Bab 3 merupakan Pedoman PPEPP yang mengoperasionalkan Penetapan–Pelaksanaan–Evaluasi–Pengendalian–Peningkatan secara runtut. Selain menjelaskan peran, jadwal, dan prosedur, bab ini menyediakan instrumen praktis (AMI, monev, daftar tilik, format laporan, dan rencana tindak lanjut) serta menggambarkan data pipeline untuk indikator kinerja. Hasil evaluasi dan pengendalian diarahkan menjadi umpan balik terstruktur agar peningkatan mutu terjadi nyata, terdokumentasi, dan siap diaudit.
Bab 4 menghimpun Standar Mutu SPMI untuk area akademik dan nonakademik—pendidikan, penelitian, pengabdian, tata kelola, SDM, sarpras, layanan kemahasiswaan, kemitraan, dan aspek pendukung lainnya. Setiap standar disajikan dengan pernyataan yang jelas, indikator dan target terukur, bukti yang diperlukan, frekuensi pengukuran, serta keterkaitan dengan kriteria pemenuhan akreditasi. Tersedia contoh dan templat agar standar mudah diadopsi pada level universitas, fakultas, dan program studi.
Bab 5 memastikan pendokumentasian dan sistem informasi mutu berjalan rapi dan aman: arsitektur dan hierarki dokumen, penomoran dan versi, kontrol perubahan, retensi dan kearsipan, pengelolaan akses, hingga pemanfaatan repositori digital, audit trail, dan dasbor indikator. Dengan pengelolaan dokumen yang baik, keterlacakan bukti terjaga dan kesiapan audit—baik AMI maupun akreditasi eksternal—menjadi lebih cepat dan efisien.
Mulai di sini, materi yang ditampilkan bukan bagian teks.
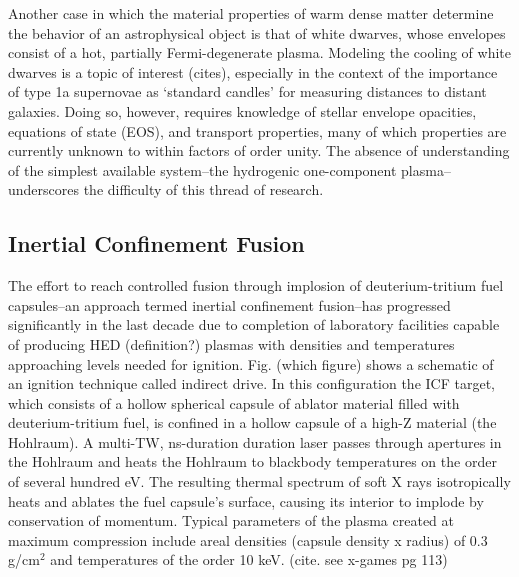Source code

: 
Another case in which the material properties of warm dense matter determine the behavior of an astrophysical object is that of white dwarves, whose envelopes consist of a hot, partially Fermi-degenerate plasma. Modeling the cooling of white dwarves is a topic of interest (cites), especially in the context of the importance of type 1a supernovae as `standard candles' for measuring distances to distant galaxies. Doing so, however, requires knowledge of stellar envelope opacities, equations of state (EOS), and transport properties, many of which properties are currently unknown to within factors of order unity. The absence of understanding of the simplest available system--the hydrogenic one-component plasma--underscores the difficulty of this thread of research.

\subsection{Inertial Confinement Fusion}
The effort to reach controlled fusion through implosion of deuterium-tritium fuel capsules--an approach termed inertial confinement fusion--has progressed significantly in the last decade due to completion of laboratory facilities capable of producing HED (definition?) plasmas with densities and temperatures approaching levels needed for ignition. Fig. (which figure) shows a schematic of an ignition technique called indirect drive. In this configuration the ICF target, which consists of a hollow spherical capsule of ablator material filled with deuterium-tritium fuel, is confined in a hollow capsule of a high-Z material (the Hohlraum). A multi-TW, ns-duration duration laser passes through apertures in the Hohlraum and heats the Hohlraum to blackbody temperatures on the order of several hundred eV. The resulting thermal spectrum of soft X rays isotropically heats and ablates the fuel capsule's surface, causing its interior to implode by conservation of momentum. Typical parameters of the plasma created at maximum compression include areal densities (capsule density x radius) of 0.3 g/cm$^2$ and temperatures of the order 10 keV. (cite. see x-games pg 113)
Dirancang dengan sistematis, contoh kerja yang konkret, dan perangkat praktis (template, checklist, alur proses), buku ini menjadi rujukan tepercaya bagi pimpinan perguruan tinggi, LPM/LPMI, GKM/UPM Prodi, auditor internal, dan tim akreditasi. Tujuannya sederhana namun esensial: membantu kampus membangun budaya mutu yang hidup, memastikan kepatuhan regulatif, dan mendorong peningkatan kinerja yang berdampak bagi mahasiswa serta pemangku kepentingan.